Start of Data for the task

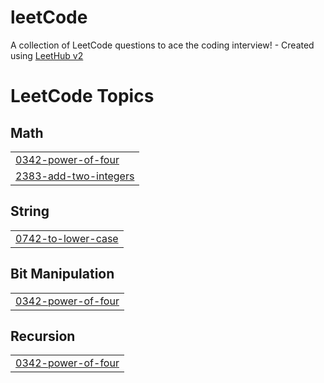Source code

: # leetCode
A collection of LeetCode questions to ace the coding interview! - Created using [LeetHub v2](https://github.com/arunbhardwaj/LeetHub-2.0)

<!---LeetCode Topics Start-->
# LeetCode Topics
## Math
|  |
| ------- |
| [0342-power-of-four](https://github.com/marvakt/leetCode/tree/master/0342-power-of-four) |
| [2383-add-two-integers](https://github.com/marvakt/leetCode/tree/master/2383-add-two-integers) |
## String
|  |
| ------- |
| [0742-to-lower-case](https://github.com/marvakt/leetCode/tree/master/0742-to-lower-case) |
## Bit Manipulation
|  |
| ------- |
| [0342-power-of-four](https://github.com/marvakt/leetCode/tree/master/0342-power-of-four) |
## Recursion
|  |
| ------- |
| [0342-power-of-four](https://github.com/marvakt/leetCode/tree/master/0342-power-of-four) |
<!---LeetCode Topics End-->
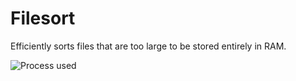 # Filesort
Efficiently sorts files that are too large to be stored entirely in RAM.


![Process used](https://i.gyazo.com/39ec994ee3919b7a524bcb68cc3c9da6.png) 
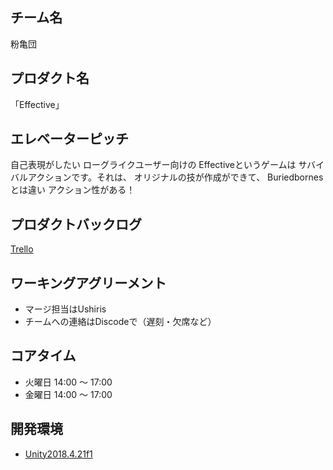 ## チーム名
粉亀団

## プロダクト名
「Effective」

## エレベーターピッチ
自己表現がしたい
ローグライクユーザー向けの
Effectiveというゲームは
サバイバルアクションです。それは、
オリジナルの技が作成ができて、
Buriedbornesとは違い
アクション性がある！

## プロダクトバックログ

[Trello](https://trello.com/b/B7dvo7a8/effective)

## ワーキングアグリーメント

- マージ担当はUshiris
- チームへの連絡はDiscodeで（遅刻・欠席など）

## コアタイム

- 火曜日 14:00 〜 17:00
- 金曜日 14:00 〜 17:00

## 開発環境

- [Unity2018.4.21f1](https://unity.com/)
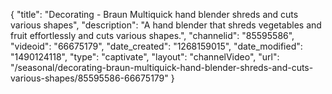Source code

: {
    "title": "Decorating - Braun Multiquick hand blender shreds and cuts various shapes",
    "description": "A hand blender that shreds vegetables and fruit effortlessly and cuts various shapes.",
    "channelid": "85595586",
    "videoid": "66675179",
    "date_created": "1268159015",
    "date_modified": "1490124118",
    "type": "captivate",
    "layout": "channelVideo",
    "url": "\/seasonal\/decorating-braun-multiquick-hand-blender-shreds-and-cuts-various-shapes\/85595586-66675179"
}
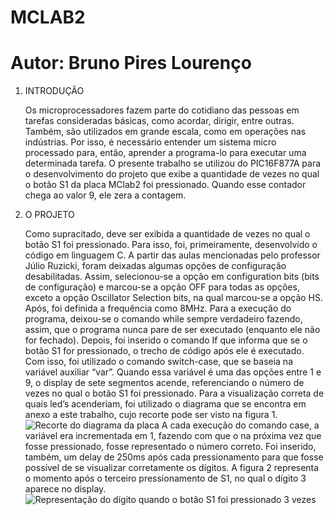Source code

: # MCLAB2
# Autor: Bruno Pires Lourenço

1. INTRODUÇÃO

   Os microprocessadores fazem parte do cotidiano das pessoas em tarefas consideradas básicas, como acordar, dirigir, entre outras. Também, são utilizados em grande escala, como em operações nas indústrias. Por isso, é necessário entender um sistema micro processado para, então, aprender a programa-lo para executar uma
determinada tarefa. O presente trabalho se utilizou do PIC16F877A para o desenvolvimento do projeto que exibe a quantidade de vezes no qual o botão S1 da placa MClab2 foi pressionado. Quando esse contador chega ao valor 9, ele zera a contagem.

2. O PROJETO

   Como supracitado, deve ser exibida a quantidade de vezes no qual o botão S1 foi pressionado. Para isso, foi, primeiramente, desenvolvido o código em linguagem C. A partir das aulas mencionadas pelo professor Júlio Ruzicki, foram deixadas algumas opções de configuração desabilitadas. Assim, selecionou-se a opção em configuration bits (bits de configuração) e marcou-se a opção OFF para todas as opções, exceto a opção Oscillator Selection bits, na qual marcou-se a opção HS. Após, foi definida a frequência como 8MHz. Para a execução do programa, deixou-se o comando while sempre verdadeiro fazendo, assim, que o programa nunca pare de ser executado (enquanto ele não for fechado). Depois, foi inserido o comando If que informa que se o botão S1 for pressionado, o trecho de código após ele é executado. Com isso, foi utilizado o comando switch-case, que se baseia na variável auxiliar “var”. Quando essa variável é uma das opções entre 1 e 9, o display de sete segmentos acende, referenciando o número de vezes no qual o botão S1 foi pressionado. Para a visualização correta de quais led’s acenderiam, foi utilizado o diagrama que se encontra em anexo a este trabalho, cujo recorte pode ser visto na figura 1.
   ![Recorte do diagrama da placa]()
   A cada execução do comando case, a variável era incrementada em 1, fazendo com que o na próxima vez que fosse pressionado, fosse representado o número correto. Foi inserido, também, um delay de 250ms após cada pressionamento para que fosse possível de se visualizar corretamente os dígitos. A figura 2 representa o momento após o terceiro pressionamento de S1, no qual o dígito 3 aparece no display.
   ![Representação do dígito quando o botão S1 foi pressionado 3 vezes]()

End of Data for the task
Start of Data for the task

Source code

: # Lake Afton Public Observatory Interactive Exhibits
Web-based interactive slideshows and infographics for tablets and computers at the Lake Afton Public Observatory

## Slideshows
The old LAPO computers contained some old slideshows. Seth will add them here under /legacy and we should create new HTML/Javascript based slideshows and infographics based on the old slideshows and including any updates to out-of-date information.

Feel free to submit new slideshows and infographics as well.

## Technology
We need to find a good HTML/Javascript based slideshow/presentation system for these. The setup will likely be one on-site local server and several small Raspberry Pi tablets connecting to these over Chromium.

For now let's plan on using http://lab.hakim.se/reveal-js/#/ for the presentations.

End of Data for the task
Start of Data for the task

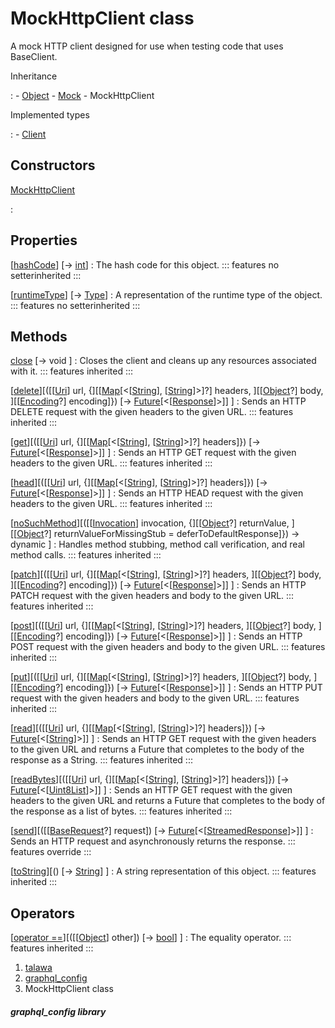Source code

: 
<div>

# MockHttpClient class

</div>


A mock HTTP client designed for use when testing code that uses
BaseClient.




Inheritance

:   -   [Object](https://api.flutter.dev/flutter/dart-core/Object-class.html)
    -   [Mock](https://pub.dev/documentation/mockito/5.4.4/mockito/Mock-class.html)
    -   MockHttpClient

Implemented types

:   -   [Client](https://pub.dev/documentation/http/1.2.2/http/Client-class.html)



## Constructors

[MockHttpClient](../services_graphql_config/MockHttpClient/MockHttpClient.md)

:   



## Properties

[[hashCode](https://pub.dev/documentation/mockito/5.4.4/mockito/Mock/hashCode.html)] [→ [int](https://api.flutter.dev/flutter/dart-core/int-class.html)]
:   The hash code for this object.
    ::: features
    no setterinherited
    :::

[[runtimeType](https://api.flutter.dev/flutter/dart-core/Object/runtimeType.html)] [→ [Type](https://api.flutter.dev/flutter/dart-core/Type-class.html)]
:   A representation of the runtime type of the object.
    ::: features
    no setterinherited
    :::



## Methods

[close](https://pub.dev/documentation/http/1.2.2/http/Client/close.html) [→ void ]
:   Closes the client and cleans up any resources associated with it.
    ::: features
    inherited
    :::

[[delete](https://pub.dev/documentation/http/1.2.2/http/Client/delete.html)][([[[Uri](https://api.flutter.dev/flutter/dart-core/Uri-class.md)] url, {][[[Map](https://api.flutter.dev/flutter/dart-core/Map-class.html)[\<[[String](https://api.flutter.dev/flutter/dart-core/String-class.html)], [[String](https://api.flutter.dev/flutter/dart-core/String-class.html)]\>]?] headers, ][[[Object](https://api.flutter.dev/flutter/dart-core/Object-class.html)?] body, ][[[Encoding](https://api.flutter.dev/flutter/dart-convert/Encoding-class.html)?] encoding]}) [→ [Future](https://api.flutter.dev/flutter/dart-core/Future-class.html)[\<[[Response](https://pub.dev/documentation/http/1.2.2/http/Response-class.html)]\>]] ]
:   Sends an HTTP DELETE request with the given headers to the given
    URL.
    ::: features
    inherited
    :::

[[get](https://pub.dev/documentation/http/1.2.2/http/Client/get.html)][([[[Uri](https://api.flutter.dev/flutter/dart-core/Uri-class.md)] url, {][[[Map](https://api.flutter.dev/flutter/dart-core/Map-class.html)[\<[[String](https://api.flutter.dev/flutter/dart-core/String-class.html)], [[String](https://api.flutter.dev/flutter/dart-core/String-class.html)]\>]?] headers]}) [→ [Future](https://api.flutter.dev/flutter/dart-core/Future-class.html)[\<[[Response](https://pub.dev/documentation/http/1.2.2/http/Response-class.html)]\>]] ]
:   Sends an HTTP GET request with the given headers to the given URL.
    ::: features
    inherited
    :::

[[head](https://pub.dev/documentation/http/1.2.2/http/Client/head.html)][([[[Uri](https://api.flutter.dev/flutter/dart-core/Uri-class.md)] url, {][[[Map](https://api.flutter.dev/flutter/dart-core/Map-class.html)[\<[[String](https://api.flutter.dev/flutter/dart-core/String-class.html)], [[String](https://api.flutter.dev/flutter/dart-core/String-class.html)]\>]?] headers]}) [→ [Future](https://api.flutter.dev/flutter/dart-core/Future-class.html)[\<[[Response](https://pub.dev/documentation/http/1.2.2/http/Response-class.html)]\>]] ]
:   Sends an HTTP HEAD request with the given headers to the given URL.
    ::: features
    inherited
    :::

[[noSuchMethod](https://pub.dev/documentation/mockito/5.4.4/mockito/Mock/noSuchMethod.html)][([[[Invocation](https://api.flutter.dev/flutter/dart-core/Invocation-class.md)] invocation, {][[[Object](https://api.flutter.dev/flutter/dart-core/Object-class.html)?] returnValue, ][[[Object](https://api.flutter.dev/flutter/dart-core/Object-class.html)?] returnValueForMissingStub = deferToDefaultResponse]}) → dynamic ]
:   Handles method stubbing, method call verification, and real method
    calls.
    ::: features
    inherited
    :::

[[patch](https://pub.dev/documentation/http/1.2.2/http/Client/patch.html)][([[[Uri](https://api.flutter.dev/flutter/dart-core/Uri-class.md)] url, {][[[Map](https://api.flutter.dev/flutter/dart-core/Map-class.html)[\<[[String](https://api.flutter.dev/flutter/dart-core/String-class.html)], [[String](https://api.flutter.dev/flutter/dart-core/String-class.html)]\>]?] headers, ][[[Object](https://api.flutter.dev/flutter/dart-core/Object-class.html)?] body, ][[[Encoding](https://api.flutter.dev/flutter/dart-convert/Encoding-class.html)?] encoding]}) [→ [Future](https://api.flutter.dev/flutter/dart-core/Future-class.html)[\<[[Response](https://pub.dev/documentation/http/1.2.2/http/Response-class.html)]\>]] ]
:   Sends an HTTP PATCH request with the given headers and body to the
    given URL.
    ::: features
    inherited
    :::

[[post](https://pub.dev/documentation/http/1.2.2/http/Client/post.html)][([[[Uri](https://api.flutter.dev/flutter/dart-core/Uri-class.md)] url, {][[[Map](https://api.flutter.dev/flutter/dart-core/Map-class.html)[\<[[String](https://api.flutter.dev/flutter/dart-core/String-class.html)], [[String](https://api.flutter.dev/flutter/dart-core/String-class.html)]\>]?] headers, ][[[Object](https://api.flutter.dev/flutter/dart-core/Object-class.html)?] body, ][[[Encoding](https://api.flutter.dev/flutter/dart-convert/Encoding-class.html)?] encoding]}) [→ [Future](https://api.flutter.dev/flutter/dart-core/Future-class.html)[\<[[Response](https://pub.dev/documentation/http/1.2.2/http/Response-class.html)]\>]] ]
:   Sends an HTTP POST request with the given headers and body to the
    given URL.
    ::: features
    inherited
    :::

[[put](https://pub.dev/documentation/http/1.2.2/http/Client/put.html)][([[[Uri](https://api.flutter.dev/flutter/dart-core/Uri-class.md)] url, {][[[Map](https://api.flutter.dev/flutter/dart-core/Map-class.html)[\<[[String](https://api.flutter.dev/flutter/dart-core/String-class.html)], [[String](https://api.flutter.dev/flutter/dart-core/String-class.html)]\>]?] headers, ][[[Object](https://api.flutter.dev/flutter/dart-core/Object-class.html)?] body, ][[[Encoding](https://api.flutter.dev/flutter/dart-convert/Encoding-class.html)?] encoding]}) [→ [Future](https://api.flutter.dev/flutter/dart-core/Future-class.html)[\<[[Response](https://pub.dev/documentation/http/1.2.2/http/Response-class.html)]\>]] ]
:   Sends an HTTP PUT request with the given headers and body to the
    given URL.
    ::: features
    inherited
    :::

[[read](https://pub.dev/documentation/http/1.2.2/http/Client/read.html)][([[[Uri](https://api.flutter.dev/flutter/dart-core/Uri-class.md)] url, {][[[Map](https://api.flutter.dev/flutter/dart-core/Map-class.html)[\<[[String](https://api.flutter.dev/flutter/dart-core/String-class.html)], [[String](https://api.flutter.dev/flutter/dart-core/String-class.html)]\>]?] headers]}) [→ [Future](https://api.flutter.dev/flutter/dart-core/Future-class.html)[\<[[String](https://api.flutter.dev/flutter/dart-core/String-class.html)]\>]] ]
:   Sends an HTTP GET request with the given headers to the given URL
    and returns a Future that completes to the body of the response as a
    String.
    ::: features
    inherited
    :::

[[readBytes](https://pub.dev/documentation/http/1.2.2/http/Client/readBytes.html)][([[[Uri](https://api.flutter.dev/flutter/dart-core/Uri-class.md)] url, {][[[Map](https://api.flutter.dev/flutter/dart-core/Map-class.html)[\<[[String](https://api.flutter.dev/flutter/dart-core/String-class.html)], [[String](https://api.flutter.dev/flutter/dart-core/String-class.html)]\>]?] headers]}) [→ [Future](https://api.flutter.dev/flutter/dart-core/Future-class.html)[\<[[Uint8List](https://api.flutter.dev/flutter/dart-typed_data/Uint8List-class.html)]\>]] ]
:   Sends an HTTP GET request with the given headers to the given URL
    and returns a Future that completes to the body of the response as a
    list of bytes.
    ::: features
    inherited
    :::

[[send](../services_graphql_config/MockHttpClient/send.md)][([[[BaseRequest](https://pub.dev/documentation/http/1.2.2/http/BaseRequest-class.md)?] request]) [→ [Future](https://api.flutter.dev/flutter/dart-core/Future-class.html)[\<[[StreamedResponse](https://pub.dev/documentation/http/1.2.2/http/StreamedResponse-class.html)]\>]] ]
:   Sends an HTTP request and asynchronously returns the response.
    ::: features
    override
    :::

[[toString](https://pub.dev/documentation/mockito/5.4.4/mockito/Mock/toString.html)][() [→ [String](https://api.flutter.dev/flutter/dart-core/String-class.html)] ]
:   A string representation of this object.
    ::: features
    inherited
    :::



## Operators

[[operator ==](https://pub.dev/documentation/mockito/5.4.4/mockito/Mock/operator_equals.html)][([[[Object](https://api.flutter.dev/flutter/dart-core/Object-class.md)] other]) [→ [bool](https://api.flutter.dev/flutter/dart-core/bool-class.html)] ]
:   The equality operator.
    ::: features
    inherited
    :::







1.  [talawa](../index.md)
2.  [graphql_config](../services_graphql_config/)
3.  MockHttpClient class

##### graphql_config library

End of Data for the task

▶ What you will do
Go through the listing above and return each line that includes the word "infographics".

▶ Completed task
Web-based interactive slideshows and infographics for tablets and computers at the Lake Afton Public Observatory
The old LAPO computers contained some old slideshows. Seth will add them here under /legacy and we should create new HTML/Javascript based slideshows and infographics based on the old slideshows and including any updates to out-of-date information.
Feel free to submit new slideshows and infographics as well.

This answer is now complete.